● What the exercise asks
In the records below, find the line with "- Gender: The" and the line with "- Balance: The"; return exactly those lines and every line between them.
-------- Dataset content --------
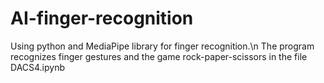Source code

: # AI-finger-recognition
Using python and MediaPipe library for finger recognition.\n
The program recognizes finger gestures and the game rock-paper-scissors in the file DACS4.ipynb
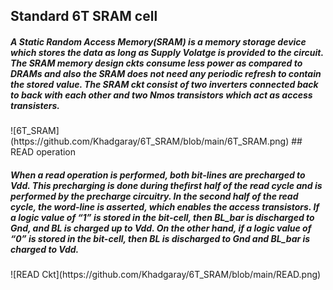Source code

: ## Standard 6T SRAM cell
<p> <h5> A Static Random Access Memory(SRAM) is a memory storage device which stores the data as long as Supply Volatge is provided to the circuit. The SRAM memory design ckts consume less power as compared to DRAMs and also the SRAM does not need any periodic refresh to contain the stored value. The SRAM ckt consist of two inverters connected back to back with each other and two Nmos transistors which act as access transisters.</h5></p>
![6T_SRAM](https://github.com/Khadgaray/6T_SRAM/blob/main/6T_SRAM.png)
## READ operation
<p> <h5> When a read operation is performed, both bit-lines are precharged to Vdd. This precharging is done during thefirst half of the read cycle and is performed by the precharge circuitry. In the second half of the read cycle, the word-line is asserted, which enables the access transistors. If a logic value of “1” is stored in the bit-cell, then BL_bar is discharged to Gnd, and BL is charged up to Vdd. On the other hand, if a logic value of “0” is stored in the bit-cell, then BL is discharged to Gnd and BL_bar is charged to Vdd.</h5></p>
![READ Ckt](https://github.com/Khadgaray/6T_SRAM/blob/main/READ.png)
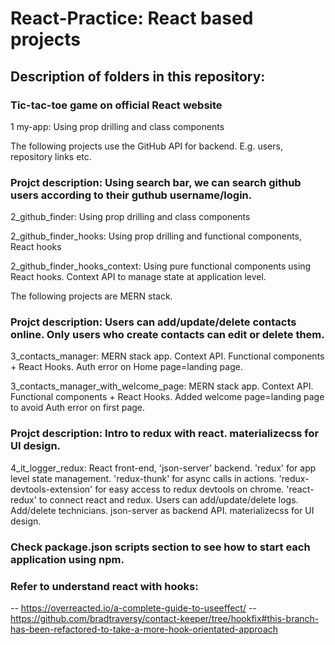 # React-Practice: React based projects

## Description of folders in this repository:

### Tic-tac-toe game on official React website

1 my-app: Using prop drilling and class components

The following projects use the GitHub API for backend. E.g. users, repository links etc.

### Projct description: Using search bar, we can search github users according to their guthub username/login.

2_github_finder: Using prop drilling and class components

2_github_finder_hooks: Using prop drilling and functional components, React hooks

2_github_finder_hooks_context: Using pure functional components using React hooks. Context API to manage state at application level.

The following projects are MERN stack. 

### Projct description: Users can add/update/delete contacts online. Only users who create contacts can edit or delete them.

3_contacts_manager: MERN stack app. Context API. Functional components + React Hooks. Auth error on Home page=landing page.

3_contacts_manager_with_welcome_page: MERN stack app. Context API. Functional components + React Hooks. Added welcome page=landing page to avoid Auth error on first page.

### Projct description: Intro to redux with react. materializecss for UI design.

4_it_logger_redux: React front-end, 'json-server' backend. 'redux' for app level state management. 'redux-thunk' for async calls in actions. 
'redux-devtools-extension' for easy access to redux devtools on chrome. 'react-redux' to connect react and redux. 
Users can add/update/delete logs. Add/delete technicians. json-server as backend API. materializecss for UI design.

### Check package.json scripts section to see how to start each application using npm.

### Refer to understand react with hooks:
-- https://overreacted.io/a-complete-guide-to-useeffect/
-- https://github.com/bradtraversy/contact-keeper/tree/hookfix#this-branch-has-been-refactored-to-take-a-more-hook-orientated-approach

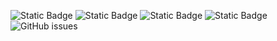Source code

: ![Static Badge](https://img.shields.io/badge/blacklists-60-000000) ![Static Badge](https://img.shields.io/badge/blacklisted-2686452-cc0000) ![Static Badge](https://img.shields.io/badge/whitelisted-2245-00CC00) ![Static Badge](https://img.shields.io/badge/streaming_blacklist-28107-000000) ![GitHub issues](https://img.shields.io/github/issues/fabriziosalmi/blacklists)
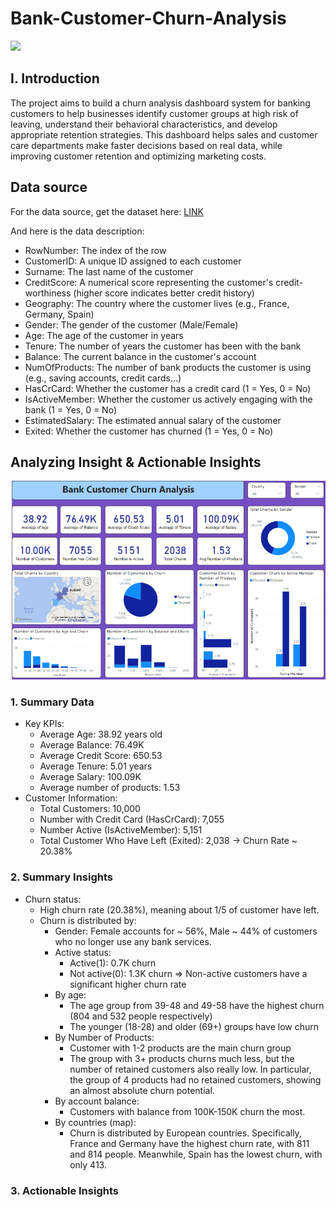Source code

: # Bank-Customer-Churn-Analysis
![](https://encrypted-tbn0.gstatic.com/images?q=tbn:ANd9GcSML8WrktMAFWi1YC-EVL6uOZhtf-nGjxfKMA&s)
## I. Introduction
The project aims to build a churn analysis dashboard system for banking customers to help businesses identify customer groups at high risk of leaving, understand their behavioral characteristics, and develop appropriate retention strategies. This dashboard helps sales and customer care departments make faster decisions based on real data, while improving customer retention and optimizing marketing costs.

## Data source
For the data source, get the dataset here: [LINK](https://drive.google.com/file/d/1SWjBoeVXciPHSzmW0SzFxUcAk4V7-KuE/view?usp=drive_link)

And here is the data description:
- RowNumber: The index of the row
- CustomerID: A unique ID assigned to each customer
- Surname: The last name of the customer
- CreditScore: A numerical score representing the customer's credit-worthiness (higher score indicates better credit history)
- Geography: The country where the customer lives (e.g., France, Germany, Spain)
- Gender: The gender of the customer (Male/Female)
- Age: The age of the customer in years
- Tenure: The number of years the customer has been with the bank
- Balance: The current balance in the customer's account
- NumOfProducts: The number of bank products the customer is using (e.g., saving accounts, credit cards...)
- HasCrCard: Whether the customer has a credit card (1 = Yes, 0 = No)
- IsActiveMember: Whether the customer us actively engaging with the bank (1 = Yes, 0 = No)
- EstimatedSalary: The estimated annual salary of the customer
- Exited: Whether the customer has churned (1 = Yes, 0 = No)

## Analyzing Insight & Actionable Insights
![](images/bank_churn.png)

### 1. Summary Data
- Key KPIs:
  - Average Age: 38.92 years old
  - Average Balance: 76.49K
  - Average Credit Score: 650.53
  - Average Tenure: 5.01 years
  - Average Salary: 100.09K
  - Average number of products: 1.53
- Customer Information:
  - Total Customers: 10,000
  - Number with Credit Card (HasCrCard): 7,055
  - Number Active (IsActiveMember): 5,151
  - Total Customer Who Have Left (Exited): 2,038 -> Churn Rate ~ 20.38%

### 2. Summary Insights
- Churn status:
  - High churn rate (20.38%), meaning about 1/5 of customer have left.
  - Churn is distributed by:
    - Gender: Female accounts for ~ 56%, Male ~ 44% of customers who no longer use any bank services.
    - Active status:
      - Active(1): 0.7K churn
      - Not active(0): 1.3K churn
      => Non-active customers have a significant higher churn rate
    - By age:
      - The age group from 39-48 and 49-58 have the highest churn (804 and 532 people respectively)
      - The younger (18-28) and older (69+) groups have low churn
    - By Number of Products:
      - Customer with 1-2 products are the main churn group
      - The group with 3+ products churns much less, but the number of retained customers also really low. In particular, the group of 4 products had no retained customers, showing an almost absolute churn potential.
    - By account balance:
      - Customers with balance from 100K-150K churn the most.
    - By countries (map):
      - Churn is distributed by European countries. Specifically, France and Germany have the highest churn rate, with 811 and 814 people. Meanwhile, Spain has the lowest churn, with only 413.

### 3. Actionable Insights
--------
● Exercise answer
- Gender: The gender of the customer (Male/Female)
- Age: The age of the customer in years
- Tenure: The number of years the customer has been with the bank
- Balance: The current balance in the customer's account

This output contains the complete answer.